HEP’in kapatılma davası sürerken, 7 Mayıs 1993’te kurulan Demokrasi Partisi (DEP) ise 16 Haziran 1994’te kapatıldı. 11 Mayıs 1994’te bu kez Halkın Demokrasi Partisi (HADEP) adıyla kurulan parti de 13 Mart 2003’te kapatıldı.
24 Ekim 1997’de kurulan Demokratik Halk Partisi (DEHAP) hakkında 2002’de anayasa mahkemesi tarafından “Örgütlenmesi tamamlanmadan seçimlere girdiği” iddiasıyla kapatma davası açıldı. DEHAP da 19 Kasım 2005’te kendini feshederek, 9 Kasım 2005’te kurulan Demokratik Toplum Partisi’ne (DTP) katıldı.
Nihayetinde siyasi baskılar Kürt siyasetini yıldıramadı ve bu siyasi gelenek, Barış ve Demokrasi Partisi- 3 Mayıs 2008 (BDP- Demokratik Bölgeler Partisi-11 Temmuz 2014 DBP) ve Halkların Demokratik Partisi- 15 Ekim 2012 (HDP) ile günümüzde aktif bir şekilde, görevini başarıyla devam ettirmektedir.
20 Ekim 1991 yılında Sosyaldemokrat Halkçı Parti (SHP) ve Halkın Emek Partisi (HEP) arasındaki siyasi ittifak ile Kürtler TBMM’de kendi milletvekilleriyle ilk kez temsil edildiler. Ancak 20 Ekim 1991’deki birinci parlamento dönemi 2 Mart 1994’te Kürt milletvekillerinin (Leyla Zana, Ahmet Türk, Sırrı Sakık, Selim Sadak, Hatip Dicle, Orhan Doğan…) tutuklanmalarıyla son buldu.
Kürtlerin ikinci defa parlamentoya girmeleri ise 20 Temmuz 2007’de gerçekleştirilen genel seçimlerle oldu. O tarihten bu yana tüm baskılara rağmen TBMM’de “riskli sanat” olan siyaseti başarılı bir şekilde devam ettirmektedirler. Gelelim Kürt siyasetinde yerel yönetimlere.
Kürtlerin yerel yönetim tecrübeleri parlamentoya girme tarihlerinden öncesine, yani 1979 yılına dayanmaktadır. O dönemde yerel seçimlerde Batman’da Edip Solmaz, seçimlere bağımsız olarak girip kazanıyor. Ve seçildikten yirmi yedi gün sonra faili meçhul bir cinayetle hayatını kaybediyor. Diğer yandan Urfa’nın Hilvan ilçesindeki halk, kendi kendilerini yönetmek istediklerini söylüyor ve dönemin belediye başkanı, belediye yönetimini halkın iradesine bırakıyor.

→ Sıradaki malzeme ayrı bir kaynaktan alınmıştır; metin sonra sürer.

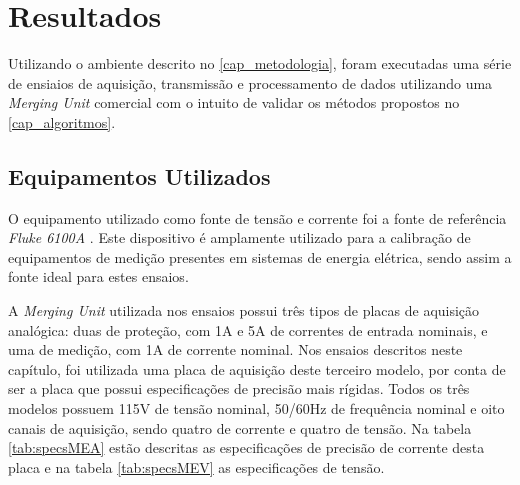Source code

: 



\chapter{Resultados}
\label{cap_resultados}

Utilizando o ambiente descrito no \autoref{cap_metodologia}, foram executadas uma série de ensiaios de aquisição, transmissão e processamento de dados utilizando uma \textit{Merging Unit} comercial com o intuito de validar os métodos propostos no \autoref{cap_algoritmos}. 

\section{Equipamentos Utilizados}

O equipamento utilizado como fonte de tensão e corrente foi a fonte de referência \textit{Fluke 6100A} \cite{fluke6100a}. Este dispositivo é amplamente utilizado para a calibração de equipamentos de medição presentes em sistemas de energia elétrica, sendo assim a fonte ideal para estes ensaios.

A \textit{Merging Unit} utilizada nos ensaios possui três tipos de placas de aquisição analógica: duas de proteção, com 1A e 5A de correntes de entrada nominais, e uma de medição, com 1A de corrente nominal. Nos ensaios descritos neste capítulo, foi utilizada uma placa de aquisição deste terceiro modelo, por conta de ser a placa que possui especificações de precisão mais rígidas. Todos os três modelos possuem 115V de tensão nominal, 50/60Hz de frequência nominal e oito canais de aquisição, sendo quatro de corrente e quatro de tensão. Na tabela \ref{tab:specsMEA} estão descritas as especificações de precisão de corrente desta placa e na tabela \ref{tab:specsMEV} as especificações de tensão.


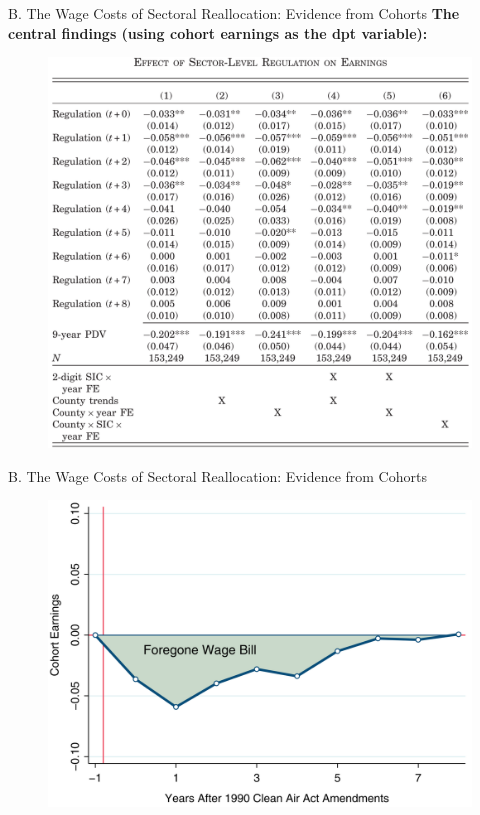 \documentclass{beamer}
\begin{document}
\begin{frame}{B. The Wage Costs of Sectoral Reallocation: Evidence from Cohorts}
	\textbf{The central findings (using cohort earnings as the dpt variable):}
	\begin{figure}[h]
		\centering
		\includegraphics[scale=0.29]{table2.png}
	\end{figure}
\end{frame}
\begin{frame}[label=figure3]{B. The Wage Costs of Sectoral Reallocation: Evidence from Cohorts}
	\begin{figure}[h]
		\centering
		\includegraphics[scale=0.35]{figure3.png}
	\end{figure}
\end{frame}
\end{document}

Halk da Nadir Temel başkanlığında tam anlamıyla demokratik bir meclis kuruyor. Ancak 1980 askeri darbesiyle bu yönetim de darbeden payını alıyor.
1980 darbesinden tam 13 yıl sonra HEP’in kapatılmasıyla kurulan DEP’e çeşitli il ve ilçelerden 14 (SHP’den 8, Bağımsızdan 2, ANAP’tan 1, DSP’den 1, DYP’den 1 ve CHP’den 1 olmak üzere) belediye başkanı DEP’e katılıyor. Ancak o dönem bu gelişmeyi kabullenmeyenler, tıpkı bugün olduğu gibi belediye başkanlarını görevden alıp, gözaltı yapıp tutukluyorlar. O günden bugüne demokrasi konusunda bir arpa boyu yol alınmadığını da dün Diyarbakır Büyükşehir Belediye başkanı Selçuk Mızraklı’ya verilen 9 yıl 4 ay 15 gün cezayla görmüş olduk. Ne yaptı başkan Mızraklı?

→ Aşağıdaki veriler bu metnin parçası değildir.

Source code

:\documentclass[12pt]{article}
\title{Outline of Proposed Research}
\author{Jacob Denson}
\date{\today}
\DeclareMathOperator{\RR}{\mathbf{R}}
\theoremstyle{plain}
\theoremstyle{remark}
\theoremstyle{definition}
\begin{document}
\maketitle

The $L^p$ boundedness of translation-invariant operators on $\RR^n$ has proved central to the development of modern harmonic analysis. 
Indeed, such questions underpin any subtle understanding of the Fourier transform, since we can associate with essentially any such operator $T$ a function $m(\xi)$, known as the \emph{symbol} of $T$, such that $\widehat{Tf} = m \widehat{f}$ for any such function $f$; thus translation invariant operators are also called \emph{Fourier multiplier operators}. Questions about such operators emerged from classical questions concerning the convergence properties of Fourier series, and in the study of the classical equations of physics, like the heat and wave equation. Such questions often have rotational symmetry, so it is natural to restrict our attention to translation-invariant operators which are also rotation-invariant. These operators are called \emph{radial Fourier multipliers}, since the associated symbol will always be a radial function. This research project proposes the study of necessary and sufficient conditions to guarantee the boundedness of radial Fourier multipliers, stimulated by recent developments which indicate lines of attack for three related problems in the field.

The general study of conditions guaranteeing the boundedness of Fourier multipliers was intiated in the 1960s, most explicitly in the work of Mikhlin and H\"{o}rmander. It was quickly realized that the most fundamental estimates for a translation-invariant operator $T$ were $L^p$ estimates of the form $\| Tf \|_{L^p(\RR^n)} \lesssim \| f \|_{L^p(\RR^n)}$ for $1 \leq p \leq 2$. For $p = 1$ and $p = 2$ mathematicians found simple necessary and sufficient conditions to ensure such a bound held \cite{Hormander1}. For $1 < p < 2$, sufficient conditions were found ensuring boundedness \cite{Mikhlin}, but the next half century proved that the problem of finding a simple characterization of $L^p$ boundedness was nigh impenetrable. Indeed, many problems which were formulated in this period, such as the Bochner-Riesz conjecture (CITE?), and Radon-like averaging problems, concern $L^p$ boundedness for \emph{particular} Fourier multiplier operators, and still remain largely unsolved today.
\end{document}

Eminim, asırlar sonra anlatılsa ülkenin demokrasisi “abartılı masal” diyecekler. Halbuki yüzde yüz gerçek. Görüyoruz, duyuyoruz, biliyoruz olanları.

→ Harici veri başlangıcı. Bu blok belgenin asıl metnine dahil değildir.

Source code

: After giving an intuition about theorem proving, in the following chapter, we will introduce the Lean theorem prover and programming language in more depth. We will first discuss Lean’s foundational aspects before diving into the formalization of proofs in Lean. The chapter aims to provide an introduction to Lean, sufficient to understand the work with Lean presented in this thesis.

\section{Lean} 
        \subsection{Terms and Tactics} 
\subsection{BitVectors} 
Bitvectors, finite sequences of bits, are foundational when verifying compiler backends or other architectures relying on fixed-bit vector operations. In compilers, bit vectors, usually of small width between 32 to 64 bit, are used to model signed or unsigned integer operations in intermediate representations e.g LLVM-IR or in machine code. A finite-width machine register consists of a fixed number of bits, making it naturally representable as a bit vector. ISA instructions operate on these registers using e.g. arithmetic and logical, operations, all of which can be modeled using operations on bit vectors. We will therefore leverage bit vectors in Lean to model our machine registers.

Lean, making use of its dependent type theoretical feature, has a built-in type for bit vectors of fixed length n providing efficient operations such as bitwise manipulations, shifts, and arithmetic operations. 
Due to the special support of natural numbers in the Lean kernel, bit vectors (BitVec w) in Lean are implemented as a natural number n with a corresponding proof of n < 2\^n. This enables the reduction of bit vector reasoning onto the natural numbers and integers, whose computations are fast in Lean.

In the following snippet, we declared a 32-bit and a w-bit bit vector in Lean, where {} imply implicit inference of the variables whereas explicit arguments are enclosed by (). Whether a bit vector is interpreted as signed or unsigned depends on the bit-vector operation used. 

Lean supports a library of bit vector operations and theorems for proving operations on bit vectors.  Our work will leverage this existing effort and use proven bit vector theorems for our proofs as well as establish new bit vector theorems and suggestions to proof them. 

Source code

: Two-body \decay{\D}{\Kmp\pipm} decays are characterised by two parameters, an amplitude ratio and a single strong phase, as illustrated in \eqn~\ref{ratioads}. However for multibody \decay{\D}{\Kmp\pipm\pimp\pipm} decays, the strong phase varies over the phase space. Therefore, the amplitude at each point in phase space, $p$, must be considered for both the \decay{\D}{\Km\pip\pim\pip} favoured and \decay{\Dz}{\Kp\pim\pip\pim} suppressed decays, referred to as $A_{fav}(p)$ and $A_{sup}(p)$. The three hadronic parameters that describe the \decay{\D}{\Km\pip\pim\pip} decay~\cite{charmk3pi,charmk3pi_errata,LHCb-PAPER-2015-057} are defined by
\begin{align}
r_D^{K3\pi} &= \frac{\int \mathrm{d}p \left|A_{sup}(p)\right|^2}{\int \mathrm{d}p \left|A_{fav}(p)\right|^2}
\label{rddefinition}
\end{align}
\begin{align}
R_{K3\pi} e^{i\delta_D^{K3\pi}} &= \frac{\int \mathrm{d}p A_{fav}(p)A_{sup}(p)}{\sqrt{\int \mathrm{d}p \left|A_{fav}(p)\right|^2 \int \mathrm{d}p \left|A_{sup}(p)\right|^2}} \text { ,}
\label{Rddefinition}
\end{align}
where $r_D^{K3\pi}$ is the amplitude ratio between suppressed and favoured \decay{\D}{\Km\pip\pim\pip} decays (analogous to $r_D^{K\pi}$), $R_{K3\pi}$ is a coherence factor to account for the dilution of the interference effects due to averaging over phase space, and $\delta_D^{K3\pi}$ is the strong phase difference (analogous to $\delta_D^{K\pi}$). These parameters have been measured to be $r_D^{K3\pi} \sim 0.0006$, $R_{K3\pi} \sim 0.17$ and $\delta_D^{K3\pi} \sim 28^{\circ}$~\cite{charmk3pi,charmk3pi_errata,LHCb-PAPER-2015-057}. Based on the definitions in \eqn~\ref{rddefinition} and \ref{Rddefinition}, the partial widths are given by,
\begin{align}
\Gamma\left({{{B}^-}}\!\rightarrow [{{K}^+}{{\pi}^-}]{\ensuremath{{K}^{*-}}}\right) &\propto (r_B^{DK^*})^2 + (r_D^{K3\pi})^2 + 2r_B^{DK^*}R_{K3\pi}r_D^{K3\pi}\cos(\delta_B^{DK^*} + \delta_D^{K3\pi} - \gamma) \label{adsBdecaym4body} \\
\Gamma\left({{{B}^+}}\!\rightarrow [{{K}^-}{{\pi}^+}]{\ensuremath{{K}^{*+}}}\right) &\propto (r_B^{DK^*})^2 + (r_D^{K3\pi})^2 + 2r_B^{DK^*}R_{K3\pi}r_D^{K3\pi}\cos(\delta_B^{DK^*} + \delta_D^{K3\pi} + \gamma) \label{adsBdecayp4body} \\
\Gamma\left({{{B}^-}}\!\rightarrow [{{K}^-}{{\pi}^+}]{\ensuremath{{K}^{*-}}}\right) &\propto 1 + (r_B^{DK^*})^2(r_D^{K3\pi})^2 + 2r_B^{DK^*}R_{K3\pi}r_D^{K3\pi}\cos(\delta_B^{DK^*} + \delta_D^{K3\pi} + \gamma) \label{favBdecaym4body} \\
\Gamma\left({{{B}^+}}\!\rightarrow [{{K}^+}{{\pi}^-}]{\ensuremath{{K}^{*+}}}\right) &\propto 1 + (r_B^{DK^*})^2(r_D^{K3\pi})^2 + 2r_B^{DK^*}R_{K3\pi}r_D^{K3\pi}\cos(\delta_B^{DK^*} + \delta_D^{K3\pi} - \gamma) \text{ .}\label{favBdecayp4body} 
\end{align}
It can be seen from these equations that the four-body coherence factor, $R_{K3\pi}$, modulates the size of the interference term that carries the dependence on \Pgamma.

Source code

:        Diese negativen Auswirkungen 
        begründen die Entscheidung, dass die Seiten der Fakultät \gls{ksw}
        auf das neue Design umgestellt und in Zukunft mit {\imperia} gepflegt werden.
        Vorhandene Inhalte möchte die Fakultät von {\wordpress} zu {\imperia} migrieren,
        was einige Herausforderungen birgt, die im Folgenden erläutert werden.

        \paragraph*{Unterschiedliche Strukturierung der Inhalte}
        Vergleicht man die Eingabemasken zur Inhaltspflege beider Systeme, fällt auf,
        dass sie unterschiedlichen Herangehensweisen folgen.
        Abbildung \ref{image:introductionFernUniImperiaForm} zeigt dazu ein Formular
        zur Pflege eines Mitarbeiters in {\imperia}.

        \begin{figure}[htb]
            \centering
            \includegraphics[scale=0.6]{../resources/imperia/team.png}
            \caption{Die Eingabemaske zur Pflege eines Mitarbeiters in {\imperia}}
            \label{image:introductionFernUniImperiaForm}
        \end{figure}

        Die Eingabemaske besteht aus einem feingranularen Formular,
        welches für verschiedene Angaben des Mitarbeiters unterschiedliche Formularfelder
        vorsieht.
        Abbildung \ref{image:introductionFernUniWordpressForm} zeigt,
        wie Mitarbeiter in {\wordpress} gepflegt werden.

Adam, aday olurken sorun yoktu. Seçim propagandası yaparken sorun yoktu. Seçimi kazanırken sorun yoktu. Mazbatayı alırken sorun yoktu da başkanlık koltuğuna otururken mi terörist oldu?
Selçuk Hoca, emek vererek doktor oldu. Halkın talebi ve oylarıyla da belediye başkanı oldu. Şimdi ise tutsak. Hem de 9 yıl 4 ay 15 günlük bir cezaya mahkum edildi…
Sadece VİCDAN, başka da hiçbir şey!
Peki onlarca yıldır Kürt siyasetine ve siyasetçilerine uygulanan bu zulüm bir an olsun halkı yönetmeye aday olan kişileri ve seçmenlerini bir an olsun geriletebildi mi?
Cevabı koca bir HAYIR! oluyor soru’nun.
Çünkü seçilenler de seçenler de çok iyi biliyorlar ki ortada
Rüşvet yok.
İhaleye fesat karıştırma yok.
Vergi kaçırma yok.
Seçmenlere ihanet yok.
Kısacası yüz kızartıcı hiçbir suç yok ortada.
Ve bunun içindir ki tutuklanan hiçbir SEÇİLEN başını eğmiyor. Bilakis başı dik olarak onurla gururla yürüyorlar. Varsa seçilenlerin tek korkuları, o da seçmenlerine HESAP VEREMEYECEK OLMALARIDIR. Bugüne kadar hesabını veremeyecek adım attıklarına da şahit olan yok ne güzel, ne mutlu.
İşte Kürt siyasi gelenek onun için YILMAZ’dır.